MISS 9: Histories of Indonesian lives and livelihoods around volcanoes
In our last seminar of 2019, Dr. Susie Protschky enlightened audience in a near full room (14/11/2019) with her work in progress and fascinating images, based on an archival research into Indonesian histories of living with natural disaster, particularly the regular earthquakes and volcanic eruptions that are the consequence of Indonesia’s location on the Pacific ‘Ring of Fire’.
Dr. Protschky examined photographic sources to investigate aspects of Indonesian experiences of disaster that are not commonly explored in social or environmental histories of the modern period. She traced changing representations of human suffering at the acute phase of natural disasters, from the late nineteenth into the twentieth centuries.
She also commented how Indonesians lived with, and made a living on, disaster sites such as volcanoes: as porters and guides for mostly European tourists based in nearby resorts; and as sulphur miners whose labours in dangerous, toxic environments fed colonial industries.

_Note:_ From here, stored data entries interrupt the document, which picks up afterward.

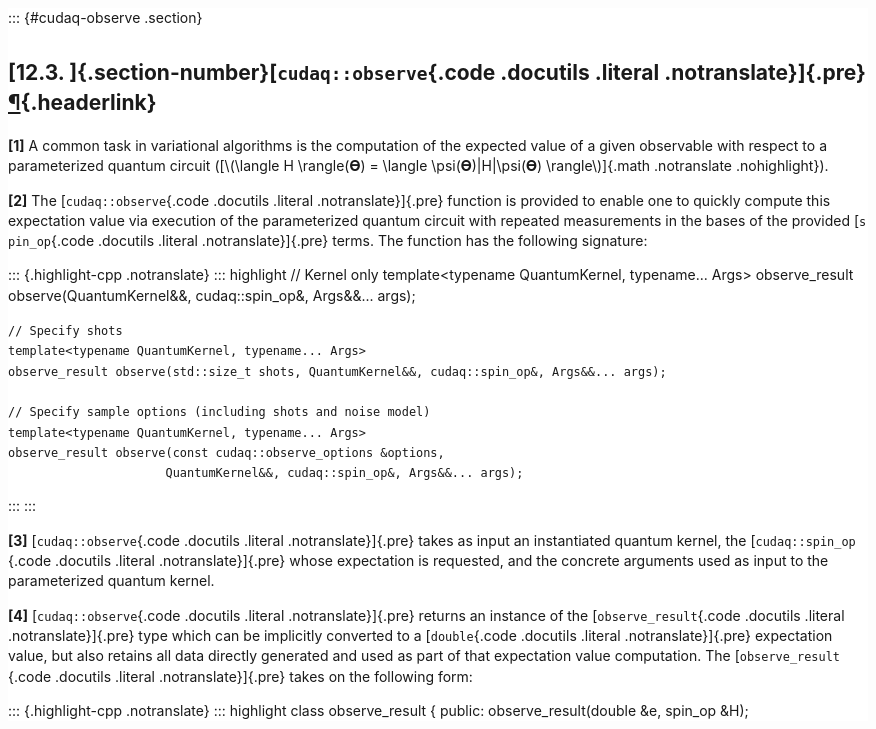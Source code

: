 ::: {#cudaq-observe .section}
## [12.3. ]{.section-number}[`cudaq::observe`{.code .docutils .literal .notranslate}]{.pre}[¶](#cudaq-observe "Permalink to this heading"){.headerlink}

**\[1\]** A common task in variational algorithms is the computation of
the expected value of a given observable with respect to a parameterized
quantum circuit ([\\(\\langle H \\rangle(𝚹) = \\langle
\\psi(𝚹)\|H\|\\psi(𝚹) \\rangle\\)]{.math .notranslate .nohighlight}).

**\[2\]** The [`cudaq::observe`{.code .docutils .literal
.notranslate}]{.pre} function is provided to enable one to quickly
compute this expectation value via execution of the parameterized
quantum circuit with repeated measurements in the bases of the provided
[`spin_op`{.code .docutils .literal .notranslate}]{.pre} terms. The
function has the following signature:

::: {.highlight-cpp .notranslate}
::: highlight
    // Kernel only
    template<typename QuantumKernel, typename... Args>
    observe_result observe(QuantumKernel&&, cudaq::spin_op&, Args&&... args);

    // Specify shots
    template<typename QuantumKernel, typename... Args>
    observe_result observe(std::size_t shots, QuantumKernel&&, cudaq::spin_op&, Args&&... args);

    // Specify sample options (including shots and noise model)
    template<typename QuantumKernel, typename... Args>
    observe_result observe(const cudaq::observe_options &options,
                          QuantumKernel&&, cudaq::spin_op&, Args&&... args);
:::
:::

**\[3\]** [`cudaq::observe`{.code .docutils .literal
.notranslate}]{.pre} takes as input an instantiated quantum kernel, the
[`cudaq::spin_op`{.code .docutils .literal .notranslate}]{.pre} whose
expectation is requested, and the concrete arguments used as input to
the parameterized quantum kernel.

**\[4\]** [`cudaq::observe`{.code .docutils .literal
.notranslate}]{.pre} returns an instance of the [`observe_result`{.code
.docutils .literal .notranslate}]{.pre} type which can be implicitly
converted to a [`double`{.code .docutils .literal .notranslate}]{.pre}
expectation value, but also retains all data directly generated and used
as part of that expectation value computation. The
[`observe_result`{.code .docutils .literal .notranslate}]{.pre} takes on
the following form:

::: {.highlight-cpp .notranslate}
::: highlight
    class observe_result {
      public:
        observe_result(double &e, spin_op &H);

She argued that revisiting volcanoes as worksites, whose ‘yield’ for Indonesian labour has been contingent on natural disaster, should expand interdisciplinary understandings of a situation where marginal livelihoods are dependent on dangerous environments.
Dr. Susie Protschky is Senior Lecturer in Modern History at Monash University. Her recent books include Images of the Tropics (Brill/KITLV Press, 2011) and Photographic Subjects (Manchester University Press, 2019), and the edited volumes Photography, Modernity and the Governed in Late-Colonial Indonesia (Amsterdam University Press, 2015) and (with Tom van den Berge) Modern Times in Southeast Asia, 1920s–1970s (Brill, 2018).